*** Data provided Section Begins ***

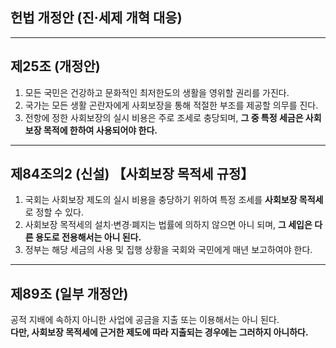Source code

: ## 헌법 개정안 (진·세제 개혁 대응)

---

## 제25조 (개정안)

1. 모든 국민은 건강하고 문화적인 최저한도의 생활을 영위할 권리를 가진다.  
2. 국가는 모든 생활 곤란자에게 사회보장을 통해 적절한 부조를 제공할 의무를 진다.  
3. 전항에 정한 사회보장의 실시 비용은 주로 조세로 충당되며, **그 중 특정 세금은 사회보장 목적에 한하여 사용되어야 한다.**

---

## 제84조의2 (신설) 【사회보장 목적세 규정】

1. 국회는 사회보장 제도의 실시 비용을 충당하기 위하여 특정 조세를 **사회보장 목적세**로 정할 수 있다.  
2. 사회보장 목적세의 설치·변경·폐지는 법률에 의하지 않으면 아니 되며, **그 세입은 다른 용도로 전용해서는 아니 된다.**  
3. 정부는 해당 세금의 사용 및 집행 상황을 국회와 국민에게 매년 보고하여야 한다.  

---

## 제89조 (일부 개정안)

공적 지배에 속하지 아니한 사업에 공금을 지출 또는 이용해서는 아니 된다.  
**다만, 사회보장 목적세에 근거한 제도에 따라 지출되는 경우에는 그러하지 아니하다.**
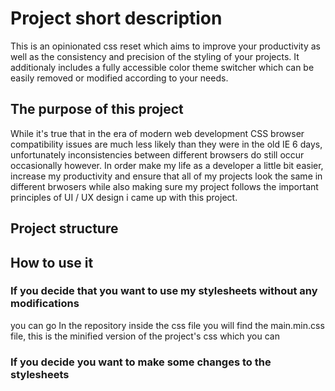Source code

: # Project short description
This is an opinionated css reset which aims to improve your productivity as well as the consistency and precision of the styling of your projects. 
It additionaly includes a fully accessible color theme switcher which can be easily removed or modified according to your needs. 
## The purpose of this project
While it's true that in the era of modern web development CSS browser compatibility issues are much less likely than they were in the old IE 6 days, unfortunately inconsistencies between different browsers do still occur occasionally however. In order make my life as a developer a little bit easier, increase my productivity and ensure that all of my projects look the same in different brwosers while also making sure my project follows the important principles of UI / UX design i came up with this project.
## Project structure
## How to use it
### If you decide that you want to use my stylesheets without any modifications
you can go In the repository inside the css file you will find the main.min.css file, this is the minified version of the project's css which you can
### If you decide you want to make some changes to the stylesheets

*** Data provided Section Ends ***

▶ [To do]: What is needed is an exact transcription of every entry, minus the pictures.

▶ [Response area]:
Source code

: ## 헌법 개정안 (진·세제 개혁 대응)

---

## 제25조 (개정안)

1. 모든 국민은 건강하고 문화적인 최저한도의 생활을 영위할 권리를 가진다.  
2. 국가는 모든 생활 곤란자에게 사회보장을 통해 적절한 부조를 제공할 의무를 진다.  
3. 전항에 정한 사회보장의 실시 비용은 주로 조세로 충당되며, **그 중 특정 세금은 사회보장 목적에 한하여 사용되어야 한다.**

---

## 제84조의2 (신설) 【사회보장 목적세 규정】

1. 국회는 사회보장 제도의 실시 비용을 충당하기 위하여 특정 조세를 **사회보장 목적세**로 정할 수 있다.  
2. 사회보장 목적세의 설치·변경·폐지는 법률에 의하지 않으면 아니 되며, **그 세입은 다른 용도로 전용해서는 아니 된다.**  
3. 정부는 해당 세금의 사용 및 집행 상황을 국회와 국민에게 매년 보고하여야 한다.  

---

## 제89조 (일부 개정안)

공적 지배에 속하지 아니한 사업에 공금을 지출 또는 이용해서는 아니 된다.  
**다만, 사회보장 목적세에 근거한 제도에 따라 지출되는 경우에는 그러하지 아니하다.**
Source code

: # Project short description
This is an opinionated css reset which aims to improve your productivity as well as the consistency and precision of the styling of your projects. 
It additionaly includes a fully accessible color theme switcher which can be easily removed or modified according to your needs. 
## The purpose of this project
While it's true that in the era of modern web development CSS browser compatibility issues are much less likely than they were in the old IE 6 days, unfortunately inconsistencies between different browsers do still occur occasionally however. In order make my life as a developer a little bit easier, increase my productivity and ensure that all of my projects look the same in different brwosers while also making sure my project follows the important principles of UI / UX design i came up with this project.
## Project structure
## How to use it
### If you decide that you want to use my stylesheets without any modifications
you can go In the repository inside the css file you will find the main.min.css file, this is the minified version of the project's css which you can
### If you decide you want to make some changes to the stylesheets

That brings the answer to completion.